9 Tax Deductions You Should Be Claiming if You’re Self-Employed
There are a lot of risks associated with being self-employed. Sometimes, that means that you take on extra expenses that you don’t have to deal with when you’re employed by another person.
You’re the one responsible for a lot of things, too, from generating income to paying the bills and keeping track of your taxes.
Luckily, there are tax breaks available to lessen the hardship from these extra costs. And if you qualify for any of these tax deductions, you need to claim every one of them.
Your profitability depends on making your costs as small as possible and using all of the resources given to you.
We’ve written this guide to help walk you through 9 tax deductions available to you, read on to learn more.
1. Self Employment Tax Deduction
This particular deduction refers to the part of Medicare and Social Security taxes that you have to pay as someone who is self-employed. Anyone working has to pay these taxes.
For the 2016 and 2017 tax season, these taxes come out to be 7.65% for employees and 15.30% for those who are self-employed.
Paying extra taxes to work for yourself stinks. But luckily you can deduct half of your self-employment tax from your net income because the IRS treats the employer part of the self-employment tax like a business expense.
You also only pay that tax on 92.35% of your net income, which is what’s left after you deduct the rest of your business spending.
That first 7.65% needs to be paid no matter who you’re working for, at least when you’re self-employed you can deduct part of it.
2. Home Office Tax Deduction
This is one of the more complicated deductions. Basically, you can deduct the amount you pay for any workspace that you use regularly and exclusively for your business, whether you rent or own.
This done on the honor system, but be prepared to prove it if you’re ever facing an audit. A good idea is to write up a diagram of your workspace with accurate measurements and submit it to prove your deduction is necessary.
You can deduct the business percentage of your mortgage interest, home depreciation, property taxes, utilities, homeowners insurance, and home maintenance that you have to pay during the year. If your home office takes up 10% of your home, then you deduct 10% of your yearly electricity bill.
You can choose between the standard method and the simple method when deciding how to calculate your home office deduction. The good thing is that you don’t have to make the same choice every year.
The standard method means that you have to calculate your actual home office expenses. The simplified method allows you to multiply a specific rate that the IRS decides by your home office footage.
There are some limits to the simple option. Your home office has to be below 300 square feet and you cant deduct your home’s depreciation or any home-related itemized deductions.
3. Internet and Phone
Even if you don’t claim your home office on your taxes, you can still deduct your business phone, fax, and internet expenses. Just make sure you’re only deducting the stuff that is related directly to your business.
If you’ve got one phone, don’t deduct your entire bill, because you clearly use this for both business and personal calls. If you’ve got a second phone line, you can deduct all of that.
4. Health Insurance Premiums
If you pay for your own health insurance, you can deduct your health, dental, and certain long-term care insurance premiums, as long as you weren’t eligible for insurance under your spouse’s employer.
You can also deduct the premiums that you had to pay to cover your spouse, dependants, and children under the age of 27.
When you are traveling for business or entertaining a client, a meal is a tax-deductible business expense. It cant be lavish or extravagant and you can only deduct half of the meal’s cost.
Before you consider buying concert tickets and chalking it up as a business expense, keep in mind that the IRS has a lot of restrictions on claiming business entertainment as a tax deduction.

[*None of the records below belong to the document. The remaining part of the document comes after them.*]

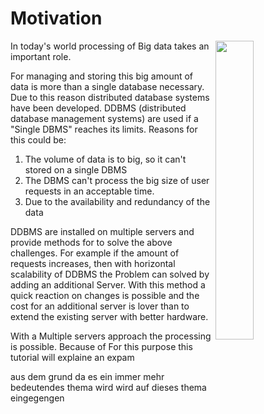 # Motivation
<img src="https://upload.wikimedia.org/wikipedia/commons/9/9b/Social_Network_Analysis_Visualization.png" align="right" width="35%">


In today's world processing of Big data takes an important role.

For managing and storing this big amount of data is more than a single database necessary. Due to this reason distributed database systems have been developed.
DDBMS (distributed database management systems) are used if a "Single DBMS" reaches its limits. Reasons for this could be:


1. The volume of data is to big, so it can't stored on a single DBMS 
1. The DBMS can't process the big size of user requests in an acceptable time.
1. Due to the availability and redundancy of the data


DDBMS are installed on multiple servers and provide methods for 
to solve the above challenges. For example if the amount of requests increases, then with horizontal scalability of DDBMS the Problem can solved by adding an additional Server. With this method a quick reaction on changes is possible and the cost for an additional server is lover than to extend the existing server with better hardware.

With a Multiple servers approach the processing is possible. 
Because of  For this purpose this tutorial will explaine an expam


aus dem grund da es ein immer mehr bedeutendes thema wird wird auf dieses thema eingegengen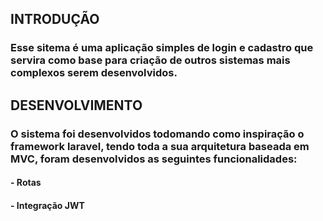 ## INTRODUÇÃO
### Esse sitema é uma aplicação simples de login e cadastro que servira como base para criação de outros sistemas mais complexos serem desenvolvidos.
## DESENVOLVIMENTO
### O sistema foi desenvolvidos todomando como inspiração o framework laravel, tendo toda a sua arquitetura baseada em MVC, foram desenvolvidos as seguintes funcionalidades:
#### - Rotas
#### - Integração JWT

You must conduct business during, immediately before, or immediately after the event, and even then only half of your expenses are deductible.
Keep impeccable records of what business you did, when you did it, who you did it with, and how it relates to the entertainment expense. And keep all your receipts.
In order to deduct travel expenses, it has to be longer than a work day, require you to rest, and take place outside of the city where your business is.
Also, make sure you have a business purpose planned before you leave and engage in business activity while you’re gone.
100% of your travel expenses related to business are deductible except for meals and entertainment. If you’re mixing business with pleasure, it gets more complicated.
In order to claim your car for business expenses, you have to keep expert records of the dates, mileage, and reason for every single trip and never try to claim your leisure car trips as business.
Your interest from a business loan is tax-deductible as well. Any credit card interest that comes from business expenses is also tax deductible. Still, avoid borrowing money because you only make some of your money back through deductions.
9. Publications and Education
Any specialized magazines, journals, and books related to your business are also eligible as a tax deduction. A newspaper wouldn’t work, but a subscription to Writer’s Digest might work if you are a freelance writer.
If you would like to deduct education expenses, it has to be education directly related to your business as well. You cant deduct the cost of classes to learn about a future business endeavor.
Self-Employment Tax Deductions
The world of self-employment tax deductions is actually a little more complicated than this simple guide could get into. After all, taxes aren’t ever hassle-free. But at least now you have a basic understanding of tax deductions for a self-employed person.
If at any time you’re not sure if your expense is legitimately deductible, ask whether or not it’s normal and necessary for your line of work. Because that’s what the IRS will be asking as well.